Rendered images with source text
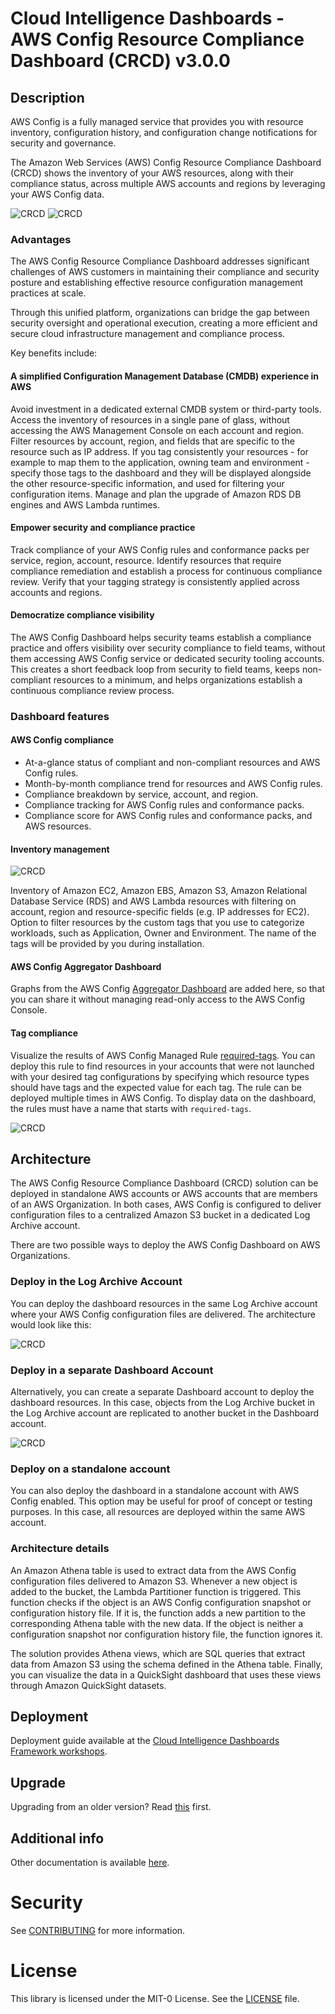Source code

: # Cloud Intelligence Dashboards - AWS Config Resource Compliance Dashboard (CRCD) v3.0.0

## Description

AWS Config is a fully managed service that provides you with resource inventory, configuration history, and configuration change notifications for security and governance.

The Amazon Web Services (AWS) Config Resource Compliance Dashboard (CRCD) shows the inventory of your AWS resources, along with their compliance status, across multiple AWS accounts and regions by leveraging your AWS Config data.

![CRCD](images/compliance-1.png "AWS Config Dashboard, Compliance tab")
![CRCD](images/compliance-2.png "AWS Config Dashboard, Compliance tab")


### Advantages
The AWS Config Resource Compliance Dashboard addresses significant challenges of AWS customers in maintaining their compliance and security posture and establishing effective resource configuration management practices at scale.

Through this unified platform, organizations can bridge the gap between security oversight and operational execution, creating a more efficient and secure cloud infrastructure management and compliance process. 

Key benefits include:

#### A simplified Configuration Management Database (CMDB) experience in AWS
Avoid investment in a dedicated external CMDB system or third-party tools. Access the inventory of resources in a single pane of glass, without accessing the AWS Management Console on each account and region. Filter resources by account, region, and fields that are specific to the resource such as IP address. If you tag consistently your resources - for example to map them to the application, owning team and environment - specify those tags to the dashboard and they will be displayed alongside the other resource-specific information, and used for filtering your configuration items. Manage and plan the upgrade of Amazon RDS DB engines and AWS Lambda runtimes.

#### Empower security and compliance practice
Track compliance of your AWS Config rules and conformance packs per service, region, account, resource. Identify resources that require compliance remediation and establish a process for continuous compliance review. Verify that your tagging strategy is consistently applied across accounts and regions.

#### Democratize compliance visibility
The AWS Config Dashboard helps security teams establish a compliance practice and offers visibility over security compliance to field teams, without them accessing AWS Config service or dedicated security tooling accounts. This creates a short feedback loop from security to field teams, keeps non-compliant resources to a minimum, and helps organizations establish a continuous compliance review process.


### Dashboard features

#### AWS Config compliance
- At-a-glance status of compliant and non-compliant resources and AWS Config rules.
- Month-by-month compliance trend for resources and AWS Config rules.
- Compliance breakdown by service, account, and region.
- Compliance tracking for AWS Config rules and conformance packs.
- Compliance score for AWS Config rules and conformance packs, and AWS resources.

#### Inventory management

![CRCD](images/ec2-inventory.png "AWS Config Dashboard, Configuration Items")

Inventory of Amazon EC2, Amazon EBS, Amazon S3, Amazon Relational Database Service (RDS) and AWS Lambda resources with filtering on account, region and resource-specific fields (e.g. IP addresses for EC2). Option to filter resources by the custom tags that you use to categorize workloads, such as Application, Owner and Environment. The name of the tags will be provided by you during installation.

#### AWS Config Aggregator Dashboard
Graphs from the AWS Config [Aggregator Dashboard](https://docs.aws.amazon.com/config/latest/developerguide/viewing-the-aggregate-dashboard.html#aggregate-compliance-dashboard) are added here, so that you can share it without managing read-only access to the AWS Config Console.

#### Tag compliance
Visualize the results of AWS Config Managed Rule [required-tags](https://docs.aws.amazon.com/config/latest/developerguide/required-tags.html). You can deploy this rule to find resources in your accounts that were not launched with your desired tag configurations by specifying which resource types should have tags and the expected value for each tag. The rule can be deployed multiple times in AWS Config. To display data on the dashboard, the rules must have a name that starts with `required-tags`.

![CRCD](images/tag-compliance-summary.png "AWS Config Dashboard, Tag Compliance")

## Architecture
The AWS Config Resource Compliance Dashboard (CRCD) solution can be deployed in standalone AWS accounts or AWS accounts that are members of an AWS Organization. In both cases, AWS Config is configured to deliver configuration files to a centralized Amazon S3 bucket in a dedicated Log Archive account.

There are two possible ways to deploy the AWS Config Dashboard on AWS Organizations. 

### Deploy in the Log Archive Account

You can deploy the dashboard resources in the same Log Archive account where your AWS Config configuration files are delivered. The architecture would look like this:


![CRCD](images/architecture-log-archive-account.png "AWS Config Dashboard: deployment on AWS Organization, Log Archive account")

### Deploy in a separate Dashboard Account
Alternatively, you can create a separate Dashboard account to deploy the dashboard resources. In this case, objects from the Log Archive bucket in the Log Archive account are replicated to another bucket in the Dashboard account.


![CRCD](images/architecture-dashboard-account.png "AWS Config Dashboard: deployment on AWS Organization, dedicated Dashboard account")

### Deploy on a standalone account
You can also deploy the dashboard in a standalone account with AWS Config enabled. This option may be useful for proof of concept or testing purposes. In this case, all resources are deployed within the same AWS account.


### Architecture details
An Amazon Athena table is used to extract data from the AWS Config configuration files delivered to Amazon S3. Whenever a new object is added to the bucket, the Lambda Partitioner function is triggered. This function checks if the object is an AWS Config configuration snapshot or configuration history file. If it is, the function adds a new partition to the corresponding Athena table with the new data. If the object is neither a configuration snapshot nor configuration history file, the function ignores it.

The solution provides Athena views, which are SQL queries that extract data from Amazon S3 using the schema defined in the Athena table. Finally, you can visualize the data in a QuickSight dashboard that uses these views through Amazon QuickSight datasets.

## Deployment
Deployment guide available at the [Cloud Intelligence Dashboards Framework workshops](https://catalog.workshops.aws/awscid/en-US/dashboards/additional/config-resource-compliance-dashboard).

## Upgrade
Upgrading from an older version? Read [this](./documentation/upgrade.md) first.

## Additional info
Other documentation is available [here](./documentation/README.md).

# Security

See [CONTRIBUTING](CONTRIBUTING.md#security-issue-notifications) for more information.

# License

This library is licensed under the MIT-0 License. See the [LICENSE](LICENSE) file.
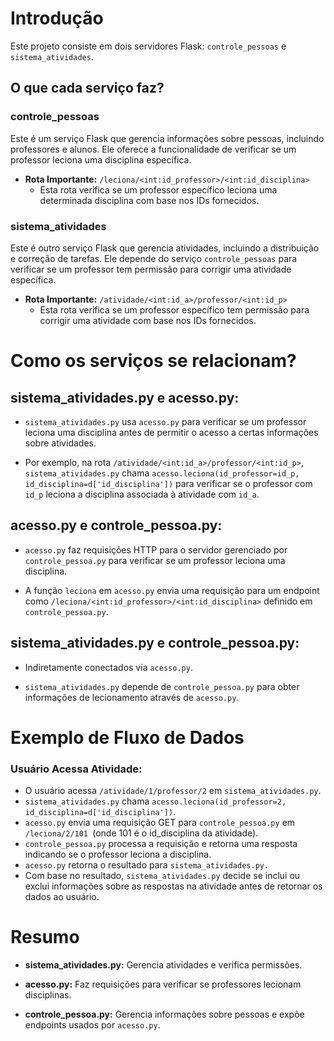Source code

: # Introdução

Este projeto consiste em dois servidores Flask: `controle_pessoas` e `sistema_atividades`.

## O que cada serviço faz?

### controle_pessoas

Este é um serviço Flask que gerencia informações sobre pessoas, incluindo professores e alunos. Ele oferece a funcionalidade de verificar se um professor leciona uma disciplina específica.

- **Rota Importante:** `/leciona/<int:id_professor>/<int:id_disciplina>`
  - Esta rota verifica se um professor específico leciona uma determinada disciplina com base nos IDs fornecidos.

### sistema_atividades

Este é outro serviço Flask que gerencia atividades, incluindo a distribuição e correção de tarefas. Ele depende do serviço `controle_pessoas` para verificar se um professor tem permissão para corrigir uma atividade específica.

- **Rota Importante:** `/atividade/<int:id_a>/professor/<int:id_p>`
  - Esta rota verifica se um professor específico tem permissão para corrigir uma atividade com base nos IDs fornecidos.

# Como os serviços se relacionam?

## sistema_atividades.py e acesso.py:

- `sistema_atividades.py` usa `acesso.py` para verificar se um professor leciona uma disciplina antes de permitir o acesso a certas informações sobre atividades.

- Por exemplo, na rota `/atividade/<int:id_a>/professor/<int:id_p>`, `sistema_atividades.py` chama `acesso.leciona(id_professor=id_p, id_disciplina=d['id_disciplina'])` para verificar se o professor com `id_p` leciona a disciplina associada à atividade com `id_a`.

## acesso.py e controle_pessoa.py:

- `acesso.py` faz requisições HTTP para o servidor gerenciado por `controle_pessoa.py` para verificar se um professor leciona uma disciplina.

- A função `leciona` em `acesso.py` envia uma requisição para um endpoint como `/leciona/<int:id_professor>/<int:id_disciplina>` definido em `controle_pessoa.py`.

## sistema_atividades.py e controle_pessoa.py:

- Indiretamente conectados via `acesso.py`.

- `sistema_atividades.py` depende de `controle_pessoa.py` para obter informações de lecionamento através de `acesso.py`.

# Exemplo de Fluxo de Dados

### Usuário Acessa Atividade:

- O usuário acessa `/atividade/1/professor/2` em `sistema_atividades.py`.
- `sistema_atividades.py` chama `acesso.leciona(id_professor=2, id_disciplina=d['id_disciplina'])`.
- `acesso.py` envia uma requisição GET para `controle_pessoa.py` em `/leciona/2/101 `(onde 101 é o id_disciplina da atividade).
- `controle_pessoa.py` processa a requisição e retorna uma resposta indicando se o professor leciona a disciplina.
- `acesso.py` retorna o resultado para `sistema_atividades.py.`
- Com base no resultado, `sistema_atividades.py` decide se inclui ou exclui informações sobre as respostas na atividade antes de retornar os dados ao usuário.

# Resumo

- **sistema_atividades.py:** Gerencia atividades e verifica permissões.

- **acesso.py:** Faz requisições para verificar se professores lecionam disciplinas.

- **controle_pessoa.py:** Gerencia informações sobre pessoas e expõe endpoints usados por `acesso.py`.
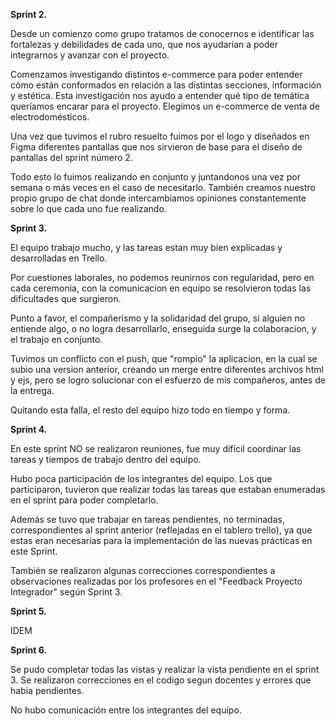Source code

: **Sprint 2.**

Desde un comienzo como grupo tratamos de conocernos e identificar las fortalezas y debilidades de cada uno, que nos ayudarían a poder integrarnos y avanzar con el proyecto.

Comenzamos investigando distintos e-commerce para poder entender cómo están conformados en relación a las distintas secciones, información y estética. Esta investigación nos ayudo a entender qué tipo de temática queríamos encarar para el proyecto. Elegimos un e-commerce de venta de electrodomésticos.

Una vez que tuvimos el rubro resuelto fuimos por el logo y diseñados en Figma diferentes pantallas que nos sirvieron de base para el diseño de pantallas del sprint número 2.

Todo esto lo fuimos realizando en conjunto y juntandonos una vez por semana o más veces en el caso de necesitarlo. También creamos nuestro propio grupo de chat donde intercambiamos opiniones constantemente sobre lo que cada uno fue realizando.

**Sprint 3.**

El equipo trabajo mucho, y las tareas estan muy bien explicadas y desarrolladas en Trello.

Por cuestiones laborales, no podemos reunirnos con regularidad, pero en cada ceremonia, con la comunicacion en equipo se resolvieron todas las dificultades que surgieron.

Punto a favor, el compañerismo y la solidaridad del grupo, si alguien no entiende algo, o no logra desarrollarlo, enseguida surge la colaboracion, y el trabajo en conjunto.

Tuvimos un conflicto con el push, que "rompio" la aplicacion, en la cual se subio una version anterior, creando un merge entre diferentes archivos html y ejs, pero se logro solucionar con el esfuerzo de mis compañeros, antes de la entrega.

Quitando esta falla, el resto del equipo hizo todo en tiempo y forma.

**Sprint 4.**

En este sprint NO se realizaron reuniones, fue muy difícil coordinar las tareas y tiempos de trabajo dentro del equipo.

Hubo poca participación de los integrantes del equipo. Los que participaron, tuvieron que realizar todas las tareas que estaban enumeradas en el sprint para poder completarlo.

Además se tuvo que trabajar en tareas pendientes, no terminadas, correspondientes al sprint anterior (reflejadas en el tablero trello), ya que estas eran necesarias para la implementación de las nuevas prácticas en este Sprint. 

También se realizaron algunas correcciones correspondientes a observaciones realizadas por los profesores en el "Feedback Proyecto Integrador" según Sprint 3.


**Sprint 5.**

IDEM

**Sprint 6.**

Se pudo completar todas las vistas y realizar la vista pendiente en el sprint 3.
Se realizaron correcciones en el codigo segun docentes y errores que habia pendientes.

No hubo comunicación entre los integrantes del equipo.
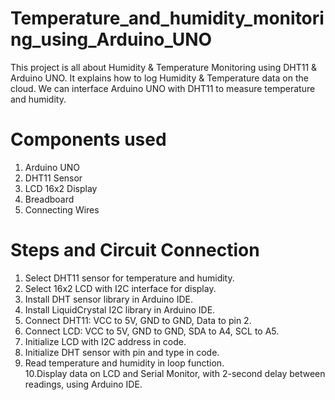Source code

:# Temperature_and_humidity_monitoring_using_Arduino_UNO
This project is all about Humidity &amp; Temperature Monitoring using DHT11 &amp; Arduino  UNO. It explains how to log Humidity &amp; Temperature data on the cloud. We can  interface Arduino UNO with DHT11 to measure temperature and humidity.

# Components used
1. Arduino UNO
2. DHT11 Sensor
3. LCD 16x2 Display
4. Breadboard 
5. Connecting Wires

# Steps and Circuit Connection
1. Select DHT11 sensor for temperature and humidity.  
2. Select 16x2 LCD with I2C interface for display.  
3. Install DHT sensor library in Arduino IDE.  
4. Install LiquidCrystal I2C library in Arduino IDE.  
5. Connect DHT11: VCC to 5V, GND to GND, Data to pin 2.  
6. Connect LCD: VCC to 5V, GND to GND, SDA to A4, SCL to A5.  
7. Initialize LCD with I2C address in code.  
8. Initialize DHT sensor with pin and type in code.  
9. Read temperature and humidity in loop function.  
10.Display data on LCD and Serial Monitor, with 2-second delay between readings, using 
Arduino IDE.
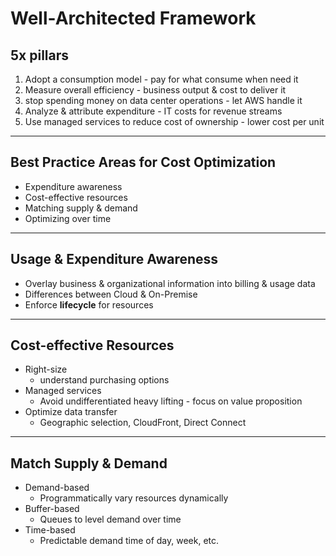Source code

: # Well-Architected Framework

## 5x pillars
1) Adopt a consumption model - pay for what consume when need it
2) Measure overall efficiency - business output & cost to deliver it
3) stop spending money on data center operations - let AWS handle it
4) Analyze & attribute expenditure - IT costs for revenue streams
5) Use managed services to reduce cost of ownership - lower cost per unit

---

## Best Practice Areas for Cost Optimization
* Expenditure awareness 
* Cost-effective resources
* Matching supply & demand
* Optimizing over time

---

## Usage & Expenditure Awareness
* Overlay business & organizational information into billing & usage data
* Differences between Cloud & On-Premise
* Enforce **lifecycle** for resources

---

## Cost-effective Resources
* Right-size
  * understand purchasing options
* Managed services
  * Avoid undifferentiated heavy lifting - focus on value proposition
* Optimize data transfer
  * Geographic selection, CloudFront, Direct Connect
  
---

## Match Supply & Demand
* Demand-based
  * Programmatically vary resources dynamically
* Buffer-based
  * Queues to level demand over time
* Time-based
  * Predictable demand time of day, week, etc.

* **What the exercise asks**: Lines with the word "resultado" in them should be copied from the preceding records.

* **Answer box**:
- `acesso.py` retorna o resultado para `sistema_atividades.py.`
- Com base no resultado, `sistema_atividades.py` decide se inclui ou exclui informações sobre as respostas na atividade antes de retornar os dados ao usuário.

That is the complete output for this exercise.